The bible of this industry is literally titled “Hooked.” No joke. Here is an excerpt from the book:
“Emotions, particularly negative ones, are powerful internal triggers and greatly influence our daily routines. Feelings of boredom, loneliness, frustration, confusion, and indecisiveness often instigate a slight pain or irritation and prompt an almost instantaneous and often mindless action to quell the negative sensation. For instance, Yin [a human being] often uses Instagram when she fears a special moment will be lost forever… By thoughtfully moving users from external to internal triggers, Instagram designed a persistent routine in people’s lives. A need is triggered in Yin’s mind every time a moment is worth holding on to, and for her, the immediate solution is Instagram.” (48 - 51)
This industry makes shiny, grabby user interfaces designed to alter human psychology. It foments addiction, anxiety, depression, eating disorders, comparison, and competition. In a sense, it is not an extractive industry, but a Devouring Industry.
Here’s how it goes: You get a new phone. You download an Industry app. You sign in, seamlessly, one click. You’re invited to join interest groups and follow sexy and interesting people. It shows you some sexy and interesting photos and videos. Your brain lights up! You click like. A heart appears, letting you know that it’s not a like after all — it is, in fact, true love!
Rinse, repeat, faster and faster, more and more. You add photos. People love YOU now. More photos, more love. What could be simpler! You have never had more love than you have on this app! What delights!
Yes, delights… and now it has its hooks in you. Day after day, you pick up your phone impulsively. You cannot control it. It will never let you go. It eats your attention. It eats your time. It eats your life. Bit by small bit. You cannot, of course, imagine deleting the Industry app from it (too useful! too loving!). From Hooked:
“The collection of memories and experiences, in aggregate, becomes more valuable over time and the service becomes harder to leave as users’ personal investment in the site grows.” (147)
Have you watched Stranger Things? There are scenes where the villain, Vecna, forces his slimy tendrils down into children’s throats, and pumps them full of dark energy, forcing them into a virtual dreamstate to take their agency for his uses. Hooked, again:
“Recently, a blog reader e-mailed me, ‘If it can’t be used for evil, it’s not a superpower.’ He’s right. And under this definition, building habit-forming products is indeed a superpower… [Industry products] can quickly degenerate into mindless, zombielike addictions for some users.” (11)
This is Zuck’s metaverse, pipelined straight into your eyeballs, welded into your tweenbrain, pumping you full of dopamine and feeding your desires.
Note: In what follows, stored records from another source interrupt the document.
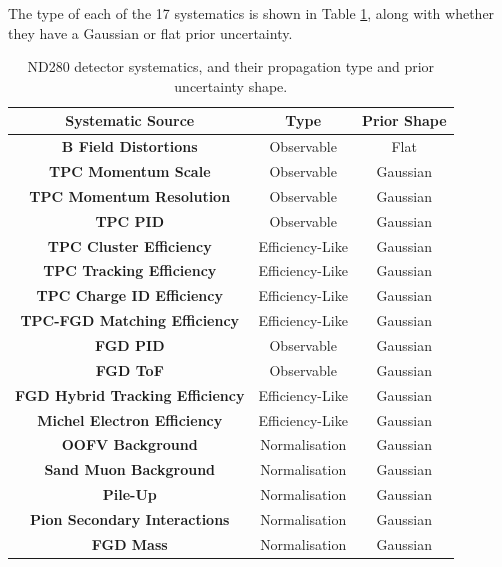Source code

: The type of each of the 17 systematics is shown in Table \ref{tab:detsyst}, along with whether they have a Gaussian or flat prior uncertainty.

\begin{center}
\begin{table}
\center
\large
\begin{tabular}{ c||c|c}
\hline
\hline
\textbf{Systematic Source} & \textbf{Type} & \textbf{Prior Shape} \\
\hline
\hline
\textbf{B Field Distortions} & Observable & Flat \\ \hline
\textbf{TPC Momentum Scale} & Observable & Gaussian \\ \hline
\textbf{TPC Momentum Resolution} & Observable & Gaussian \\ \hline
\textbf{TPC PID} & Observable & Gaussian \\ \hline
\textbf{TPC Cluster Efficiency} & Efficiency-Like & Gaussian \\ \hline
\textbf{TPC Tracking Efficiency} & Efficiency-Like & Gaussian \\ \hline
\textbf{TPC Charge ID Efficiency} & Efficiency-Like & Gaussian \\ \hline
\textbf{TPC-FGD Matching Efficiency} & Efficiency-Like & Gaussian \\ \hline
\textbf{FGD PID} & Observable & Gaussian \\ \hline
\textbf{FGD ToF} & Observable & Gaussian \\ \hline
\textbf{FGD Hybrid Tracking Efficiency} & Efficiency-Like & Gaussian \\ \hline
\textbf{Michel Electron Efficiency} & Efficiency-Like & Gaussian \\ \hline
\textbf{OOFV Background} & Normalisation & Gaussian \\ \hline
\textbf{Sand Muon Background} & Normalisation & Gaussian \\ \hline
\textbf{Pile-Up} & Normalisation & Gaussian \\ \hline
\textbf{Pion Secondary Interactions} & Normalisation & Gaussian \\ \hline
\textbf{FGD Mass} & Normalisation & Gaussian \\ 
\hline
\hline
\end{tabular}
\caption{ND280 detector systematics, and their propagation type and prior uncertainty shape.}
\label{tab:detsyst}
\end{table}
\end{center}

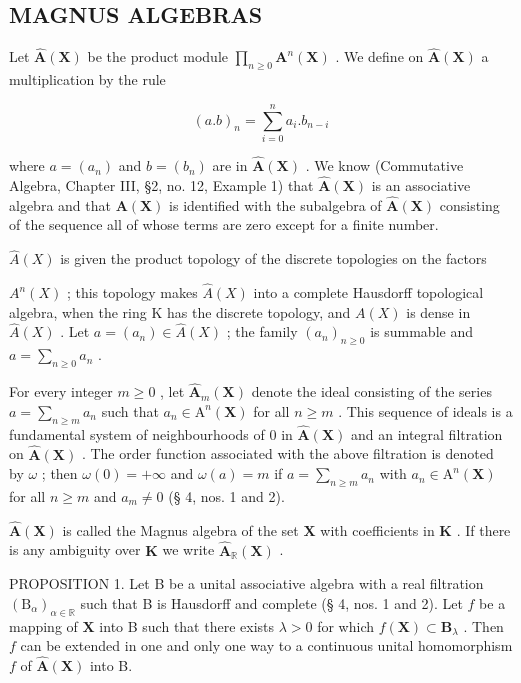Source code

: \subsection{MAGNUS ALGEBRAS}

Let \(\hat{\mathbf{A}}(\mathbf{X})\) be the product module \(\prod_{n\geqslant 0}\mathbf{A}^n (\mathbf{X})\) . We define on \(\hat{\mathbf{A}}(\mathbf{X})\) a multiplication by the rule

\[
(a. b) _ {n} = \sum_ {i = 0} ^ {n} a _ {i}. b _ {n - i}\tag{1}
\]

where \(a = (a_{n})\) and \(b = (b_{n})\) are in \(\hat{\mathbf{A}}(\mathbf{X})\) . We know (Commutative Algebra, Chapter III, §2, no. 12, Example 1) that \(\hat{\mathbf{A}}(\mathbf{X})\) is an associative algebra and that \(\mathbf{A}(\mathbf{X})\) is identified with the subalgebra of \(\hat{\mathbf{A}}(\mathbf{X})\) consisting of the sequence all of whose terms are zero except for a finite number.

\(\hat{A}(X)\) is given the product topology of the discrete topologies on the factors

\(A^{n}(X)\) ; this topology makes \(\hat{A}(X)\) into a complete Hausdorff topological algebra, when the ring K has the discrete topology, and \(A(X)\) is dense in \(\hat{A}(X)\) . Let \(a = (a_{n}) \in \hat{A}(X)\) ; the family \((a_{n})_{n \geqslant 0}\) is summable and \(a = \sum_{n \geqslant 0} a_{n}\) .

For every integer \(m \geqslant 0\) , let \(\hat{\mathbf{A}}_m(\mathbf{X})\) denote the ideal consisting of the series \(a = \sum_{n \geqslant m} a_n\) such that \(a_n \in \mathrm{A}^n(\mathbf{X})\) for all \(n \geqslant m\) . This sequence of ideals is a fundamental system of neighbourhoods of 0 in \(\hat{\mathbf{A}}(\mathbf{X})\) and an integral filtration on \(\hat{\mathbf{A}}(\mathbf{X})\) . The order function associated with the above filtration is denoted by \(\omega\) ; then \(\omega(0) = +\infty\) and \(\omega(a) = m\) if \(a = \sum_{n \geqslant m} a_n\) with \(a_n \in \mathrm{A}^n(\mathbf{X})\) for all \(n \geqslant m\) and \(a_m \neq 0\) (§ 4, nos. 1 and 2).

\(\hat{\mathbf{A}}(\mathbf{X})\) is called the Magnus algebra of the set \(\mathbf{X}\) with coefficients in \(\mathbf{K}\) . If there is any ambiguity over \(\mathbf{K}\) we write \(\hat{\mathbf{A}}_{\mathbb{R}}(\mathbf{X})\) .

PROPOSITION 1. Let B be a unital associative algebra with a real filtration \((\mathrm{B}_{\alpha})_{\alpha \in \mathbb{R}}\) such that B is Hausdorff and complete (§ 4, nos. 1 and 2). Let \(f\) be a mapping of \(\mathbf{X}\) into B such that there exists \(\lambda > 0\) for which \(f(\mathbf{X}) \subset \mathbf{B}_{\lambda}\) . Then \(f\) can be extended in one and only one way to a continuous unital homomorphism \(f\) of \(\hat{\mathbf{A}}(\mathbf{X})\) into B.

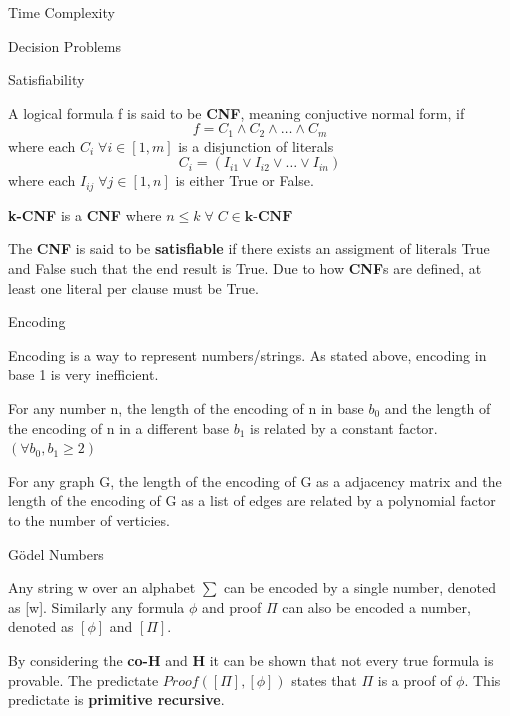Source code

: \documentclass[12pt, letterpaper]{article}
\begin{document}
\begin{section}{Time Complexity}
\begin{subsection}{Decision Problems}
    \begin{subsubsection}{Satisfiability}

      A logical formula f is said to be \textbf{CNF}, meaning conjuctive normal form, if
      \[f = C_{1} \land C_{2} \land \dots \land C_{m}\]
      where each \(C_{i} \; \forall i \in [1, m]\) is a disjunction of literals
      \[C_{i} = (I_{i1} \lor I_{i2} \lor \dots \lor I_{in})\]
      where each \(I_{ij} \; \forall j \in [1, n]\) is either True or False.

      \textbf{k-CNF} is a \textbf{CNF} where \(n \leq k \; \forall \; C \in \textbf{k-CNF}\)

      The \textbf{CNF} is said to be \textbf{satisfiable} if there exists an
      assigment of literals True and False such that the end result is True.
      Due to how \textbf{CNF}s are defined, at least one literal per clause must be True.

    \end{subsubsection}

  \end{subsection}

  \begin{subsection}{Encoding}

    Encoding is a way to represent numbers/strings. As stated above, encoding
    in base 1 is very inefficient.

    For any number n, the length of the encoding of n in base \(b_{0}\) and the
    length of the encoding of n in a different base \(b_{1}\) is related by
    a constant factor. \((\forall b_{0}, b_{1} \geq 2)\)

    For any graph G, the length of the encoding of G as a adjacency matrix and
    the length of the encoding of G as a list of edges are related by
    a polynomial factor to the number of verticies.

    \begin{subsubsection}{Gödel Numbers}

      Any string w over an alphabet \(\sum\) can be encoded by a single number,
      denoted as [w]. Similarly any formula \(\phi\) and proof \(\Pi\)
      can also be encoded a number, denoted as \([\phi]\) and \([\Pi]\).

      By considering the \textbf{co-H} and \textbf{H} it can be shown that not
      every true formula is provable. The predictate %
      \textit{\(Proof([\Pi], [\phi])\)} states that \(\Pi\) is a proof of \(\phi\).
      This predictate is \textbf{primitive recursive}.


\end{subsubsection}
\end{subsection}
\end{section}
\end{document}
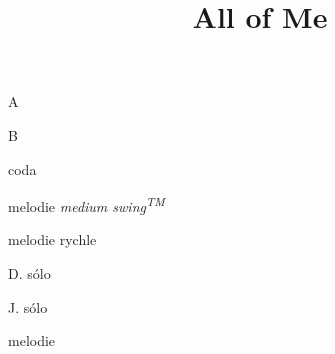 \documentclass[timestamp]{jazzgrid}
\title{\textbf{All of Me}}
\begin{document}
\maketitle
\begin{musicsection}{A}
\barline
	{\barfour{}
		{}
		{}
		{}
		{}
	}
	{\barfour{}
		{}
		{}
		{}
		{}
	}
	{\barfour{}
		{}
		{}
		{}
		{}
	}
	{\barfour{}
		{}
		{}
		{}
		{}
	}
\barline
	{\barfour{}
		{}
		{}
		{}
		{}
	}
	{\barfour{}
		{}
		{}
		{}
		{}
	}
	{\barfour{}
		{}
		{}
		{}
		{}
	}
	{\barfour{}
		{}
		{}
		{}
		{}
	}
\barline
	{\barfour{}
		{}
		{}
		{}
		{}
	}
	{\barfour{}
		{}
		{}
		{}
		{}
	}
	{\barfour{}
		{}
		{}
		{}
		{}
	}
	{\barfour{}
		{}
		{}
		{}
		{}
	}
\barline
	{\barfour{}
		{}
		{}
		{}
		{}
	}
	{\barfour{}
		{}
		{}
		{}
		{}
	}
	{\barfour{}
		{}
		{}
		{}
		{}
	}
	{\barfour{}
		{}
		{}
		{}
		{}
	}
\end{musicsection}

\begin{musicsection}{B}
\barline
	{\barfour{}
		{}
		{}
		{}
		{}
	}
	{\barfour{}
		{}
		{}
		{}
		{}
	}
	{\barfour{}
		{}
		{}
		{}
		{}
	}
	{\barfour{}
		{}
		{}
		{}
		{}
	}
\barline
	{\barfour{}
		{}
		{}
		{}
		{}
	}
	{\barfour{}
		{}
		{}
		{}
		{}
	}
	{\barfour{}
		{}
		{}
		{}
		{}
	}
	{\barfour{}
		{}
		{}
		{}
		{}
	}
\barline
	{\barfour{}
		{}
		{}
		{}
		{}
	}
	{\barfour{}
		{}
		{}
		{}
		{}
	}
	{\barfour{}
		{}
		{}
		{}
		{}
	}
	{\barfour{}
		{}
		{}
		{}
		{}
	}
\barline
	{
		{}
		{}
		{}
		{}
	}
	{\barfour{}
		{}
		{}
		{}
		{}
	}
	{\barfour{}
		{}
		{}
		{}
		{}
	}
	{\barfour{}
		{}
		{}
		{}
		{}
	}
\end{musicsection}

\begin{musicsection}{coda}
\barline
	{\barfour{}
		{}
		{}
		{}
		{}
	}
	{\barfour{}
		{}
		{}
		{}
		{}
	}
	{\barfour{}
		{}
		{}
		{}
		{}
	}
	{\barfour{}
		{}
		{}
		{}
		{}
	}
	{\barfour{}
		{}
		{}
		{}
		{}
	}
	{\barfour{}
		{}
		{}
		{}
		{}
	}
	{\barfour{}
		{}
		{}
		{}
		{}
	}
\end{musicsection}


\begin{multicols*}{2}
\begin{description}[noitemsep,align=right,labelwidth=48pt]
	\scriptsize
	\item [AB] melodie \emph{medium swing\textsuperscript{TM}}
	\item [AB] melodie rychle
	\item [AB] D. sólo
	\item [ABAB] J. sólo
	\item [AB] melodie
\end{description}

\end{multicols*}
\end{document}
And monetizing them. Today, Meta’s market cap is $1.56 trillion. What a valuable company!
This is the nature of the Devouring Industry. It eats human capital. It eats cultural capital. It turns it into cash. Rinse, repeat. Every day it is engaged in a Great Devouring of human potential. Nom nom nom.
Jon Haidt and Zach Rausch wrote just yesterday, “…social media is an unusual consumer product because of its vast user base and the enormous amount of time it takes from most users. It’s as if a new candy bar, intentionally designed to be addictive, was introduced in 2012 and, within a few years, 90% of the world’s children were consuming ten of these candy bars each day, which reduced their consumption of all other foods.”
Candy bars Devouring us. Devouring the possibility of real-life human connection and imagination, like the Nothing and its wolf agent G’mork in the Neverending Story:
Now, not all social medias (or porn and video games) are dark forces. I do not think it includes Substack, but I may be wrong. Also, some people use Industry apps like Instagram as tools, and appear to have healthy (or at least managed) relationships to them. Good for these people. I am not one of them. I had Instagram’s hooks in me, back before 2017 (see Story #1 here). I hated this, and I eventually quit cold turkey.
A big part of quitting is answering, “what is the counterfactual? What do I otherwise do with the time I spend on social media?”
I had coffee with a new friend the other day and we discussed this very thing. He said, “imagine if all the time spent on these apps went into community service.” It’s a beautiful thought. Idealistic, yes, and beautiful.
It doesn’t have to be service. There are very many other ways to spend your time. Reading, running, dancing, writing. Music! Parties! Smooching! Picking your nose!
Whatever it is, share it one-to-one with a friend or family member, or with a small group in person. Real-life, person-to-person connections make life rich. Just please don’t pick your nose and share it.